Drew Goddard may not be a household name to all audiences, but his talent is certainly deserving of such recognition. From his sharp scripts like The Martian and Netflix’s Daredevil series to his outstanding directorial debut The Cabin in the Woods, Goddard has proven himself as one of the sharpest and most unique voices in the industry.
His latest writing and directing project Bad Times at the El Royale continues Goddard’s trend of inspired projects. Set in 1968, the film follows several strangers who check in at the El Royale, a hotel that is located in-between California and Nevada. Over the course of a night, the strangers and their respective motives are pushed to their breaking point when caught up in a dastardly plot.

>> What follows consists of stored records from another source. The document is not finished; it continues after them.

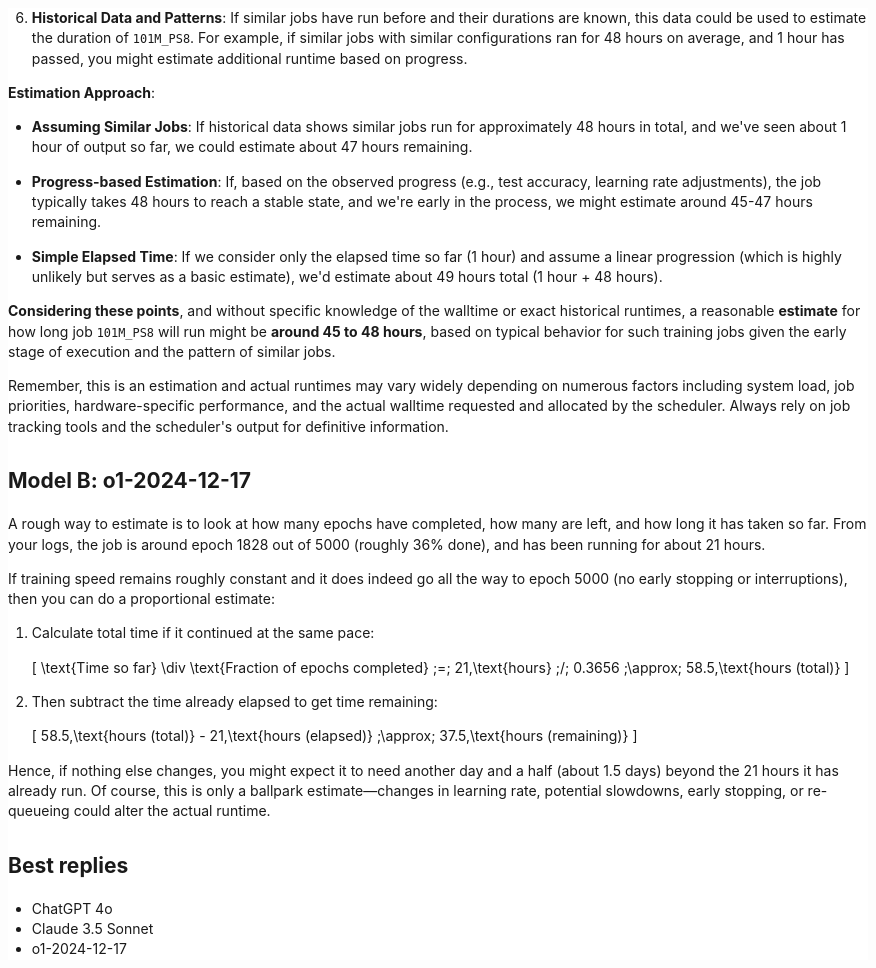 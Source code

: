 6. **Historical Data and Patterns**: If similar jobs have run before and their durations are known, this data could be used to estimate the duration of `101M_PS8`. For example, if similar jobs with similar configurations ran for 48 hours on average, and 1 hour has passed, you might estimate additional runtime based on progress.

**Estimation Approach**:

- **Assuming Similar Jobs**: If historical data shows similar jobs run for approximately 48 hours in total, and we've seen about 1 hour of output so far, we could estimate about 47 hours remaining.

- **Progress-based Estimation**: If, based on the observed progress (e.g., test accuracy, learning rate adjustments), the job typically takes 48 hours to reach a stable state, and we're early in the process, we might estimate around 45-47 hours remaining.

- **Simple Elapsed Time**: If we consider only the elapsed time so far (1 hour) and assume a linear progression (which is highly unlikely but serves as a basic estimate), we'd estimate about 49 hours total (1 hour + 48 hours).

**Considering these points**, and without specific knowledge of the walltime or exact historical runtimes, a reasonable **estimate** for how long job `101M_PS8` will run might be **around 45 to 48 hours**, based on typical behavior for such training jobs given the early stage of execution and the pattern of similar jobs.

Remember, this is an estimation and actual runtimes may vary widely depending on numerous factors including system load, job priorities, hardware-specific performance, and the actual walltime requested and allocated by the scheduler. Always rely on job tracking tools and the scheduler's output for definitive information.

## Model B: o1-2024-12-17

A rough way to estimate is to look at how many epochs have completed, how many are left, and how long it has taken so far. From your logs, the job is around epoch 1828 out of 5000 (roughly 36% done), and has been running for about 21 hours.

If training speed remains roughly constant and it does indeed go all the way to epoch 5000 (no early stopping or interruptions), then you can do a proportional estimate:

1. Calculate total time if it continued at the same pace:

   \[
   \text{Time so far} \div \text{Fraction of epochs completed} 
   \;=\; 21\,\text{hours} \;/\; 0.3656 
   \;\approx\; 58.5\,\text{hours (total)}
   \]

2. Then subtract the time already elapsed to get time remaining:

   \[
   58.5\,\text{hours (total)} - 21\,\text{hours (elapsed)} 
   \;\approx\; 37.5\,\text{hours (remaining)}
   \]

Hence, if nothing else changes, you might expect it to need another day and a half (about 1.5 days) beyond the 21 hours it has already run. Of course, this is only a ballpark estimate—changes in learning rate, potential slowdowns, early stopping, or re-queueing could alter the actual runtime.

## Best replies
* ChatGPT 4o
* Claude 3.5 Sonnet
* o1-2024-12-17

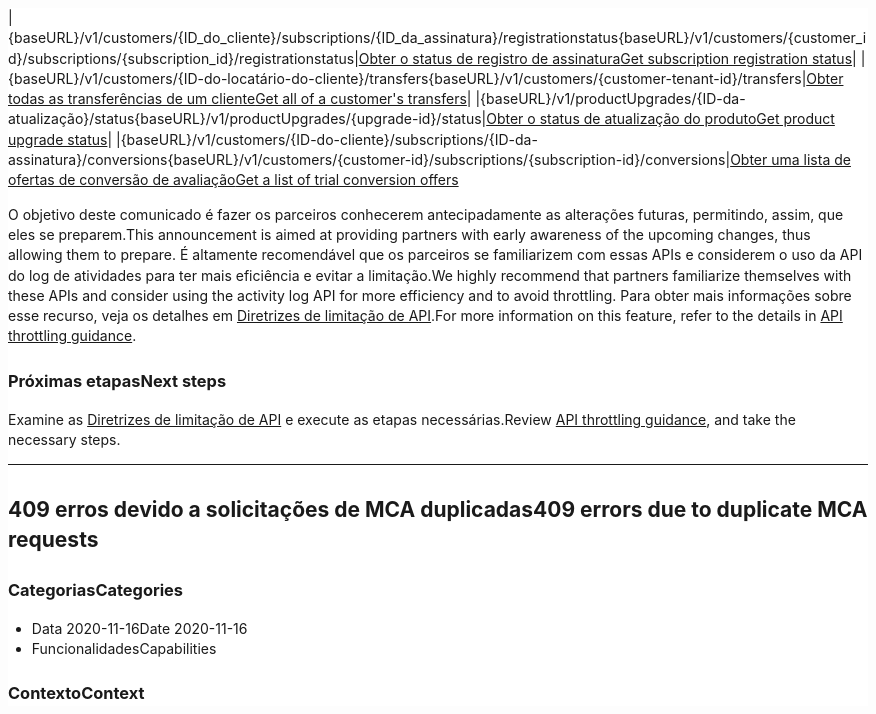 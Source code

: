 |<span data-ttu-id="2dc3c-349">{baseURL}/v1/customers/{ID_do_cliente}/subscriptions/{ID_da_assinatura}/registrationstatus</span><span class="sxs-lookup"><span data-stu-id="2dc3c-349">{baseURL}/v1/customers/{customer_id}/subscriptions/{subscription_id}/registrationstatus</span></span>|[<span data-ttu-id="2dc3c-350">Obter o status de registro de assinatura</span><span class="sxs-lookup"><span data-stu-id="2dc3c-350">Get subscription registration status</span></span>](/partner-center/develop/get-subscription-registration-status)| 
|<span data-ttu-id="2dc3c-351">{baseURL}/v1/customers/{ID-do-locatário-do-cliente}/transfers</span><span class="sxs-lookup"><span data-stu-id="2dc3c-351">{baseURL}/v1/customers/{customer-tenant-id}/transfers</span></span>|[<span data-ttu-id="2dc3c-352">Obter todas as transferências de um cliente</span><span class="sxs-lookup"><span data-stu-id="2dc3c-352">Get all of a customer's transfers</span></span>](/partner-center/develop/get-subscription-registration-status)| 
|<span data-ttu-id="2dc3c-353">{baseURL}/v1/productUpgrades/{ID-da-atualização}/status</span><span class="sxs-lookup"><span data-stu-id="2dc3c-353">{baseURL}/v1/productUpgrades/{upgrade-id}/status</span></span>|[<span data-ttu-id="2dc3c-354">Obter o status de atualização do produto</span><span class="sxs-lookup"><span data-stu-id="2dc3c-354">Get product upgrade status</span></span>](/partner-center/develop/get-all-of-a-customer-s-transfers)| 
|<span data-ttu-id="2dc3c-355">{baseURL}/v1/customers/{ID-do-cliente}/subscriptions/{ID-da-assinatura}/conversions</span><span class="sxs-lookup"><span data-stu-id="2dc3c-355">{baseURL}/v1/customers/{customer-id}/subscriptions/{subscription-id}/conversions</span></span>|[<span data-ttu-id="2dc3c-356">Obter uma lista de ofertas de conversão de avaliação</span><span class="sxs-lookup"><span data-stu-id="2dc3c-356">Get a list of trial conversion offers</span></span>](/partner-center/develop/get-all-of-a-customer-s-transfers) 
  

<span data-ttu-id="2dc3c-357">O objetivo deste comunicado é fazer os parceiros conhecerem antecipadamente as alterações futuras, permitindo, assim, que eles se preparem.</span><span class="sxs-lookup"><span data-stu-id="2dc3c-357">This announcement is aimed at providing partners with early awareness of the upcoming changes, thus allowing them to prepare.</span></span> <span data-ttu-id="2dc3c-358">É altamente recomendável que os parceiros se familiarizem com essas APIs e considerem o uso da API do log de atividades para ter mais eficiência e evitar a limitação.</span><span class="sxs-lookup"><span data-stu-id="2dc3c-358">We highly recommend that partners familiarize themselves with these APIs and consider using the activity log API for more efficiency and to avoid throttling.</span></span> <span data-ttu-id="2dc3c-359">Para obter mais informações sobre esse recurso, veja os detalhes em [Diretrizes de limitação de API](/partner-center/develop/api-throttling-guidance).</span><span class="sxs-lookup"><span data-stu-id="2dc3c-359">For more information on this feature, refer to the details in [API throttling guidance](/partner-center/develop/api-throttling-guidance).</span></span> 

### <a name="next-steps"></a><span data-ttu-id="2dc3c-360">Próximas etapas</span><span class="sxs-lookup"><span data-stu-id="2dc3c-360">Next steps</span></span>

<span data-ttu-id="2dc3c-361">Examine as [Diretrizes de limitação de API](/partner-center/develop/api-throttling-guidance) e execute as etapas necessárias.</span><span class="sxs-lookup"><span data-stu-id="2dc3c-361">Review [API throttling guidance](/partner-center/develop/api-throttling-guidance), and take the necessary steps.</span></span> 

______________

## <a name="409-errors-due-to-duplicate-mca-requests"></a><a name="8"></a><span data-ttu-id="2dc3c-362">409 erros devido a solicitações de MCA duplicadas</span><span class="sxs-lookup"><span data-stu-id="2dc3c-362">409 errors due to duplicate MCA requests</span></span>

### <a name="categories"></a><span data-ttu-id="2dc3c-363">Categorias</span><span class="sxs-lookup"><span data-stu-id="2dc3c-363">Categories</span></span>

- <span data-ttu-id="2dc3c-364">Data 2020-11-16</span><span class="sxs-lookup"><span data-stu-id="2dc3c-364">Date 2020-11-16</span></span>
- <span data-ttu-id="2dc3c-365">Funcionalidades</span><span class="sxs-lookup"><span data-stu-id="2dc3c-365">Capabilities</span></span>

### <a name="context"></a><span data-ttu-id="2dc3c-366">Contexto</span><span class="sxs-lookup"><span data-stu-id="2dc3c-366">Context</span></span>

Bad Times at the El Royale is a difficult film to summarize because the multitude of unique twists and turns this story takes. In the vein of Quentin Tarrentino films like The Hateful Eight, the film’s meticulously plotted screenplay is impressive in its ability to encompass a large ensemble while still painting each character with vivid detail. Goddard is also adept at crafting sharp dialogue, with the colorful lines being often quite funny or reflective. The script certainly keeps audiences on their toes, but its impressive just how much thought is put into each twist and turn the narrative takes.
While Cabin in the Woods at its impressive moments, Goddard really brings his A-game as a director. Teamed with cinematographer Seamus McGarvey, the duo create a beautiful looking film, with each shot packing equal parts style and atmosphere. The 1960’s setting is also well-utilized, as the time period and its respective characteristic are woven into the film’s visual and thematic presentation seamlessly.
Bad Times features an impressive ensemble, with each actor breathing life and personality into the noir archetypes that they are based on. It should be no surprise that Jeff Bridges, Chris Hemsworth, Dakotah Johnson, and Cynthia Erivo deliver inspired performances, but the surprise standout is Lewis Pullman (son of Bill Pullman). As the emotionally disturbed manger at the El Royale, his infliction and realism sells the character at each moment, with his character in a lot of ways being the beating heart of the film.
There’s a lot to appreciate about this film, but there are also a few missed opportunities. Thematically the film does have some interesting statements to make about morality and religion, or the lack thereof in many of the films characters. For me at least, the film left me wanting more thematically, not quite having the development to make a significant impact.
Even with its thematic missteps, Bad Times at the El Royale is a confident and inspired noir that left me wanting to re-evaluate every little detail of the film. Original films like this need more support so I implore you to check it out in theaters.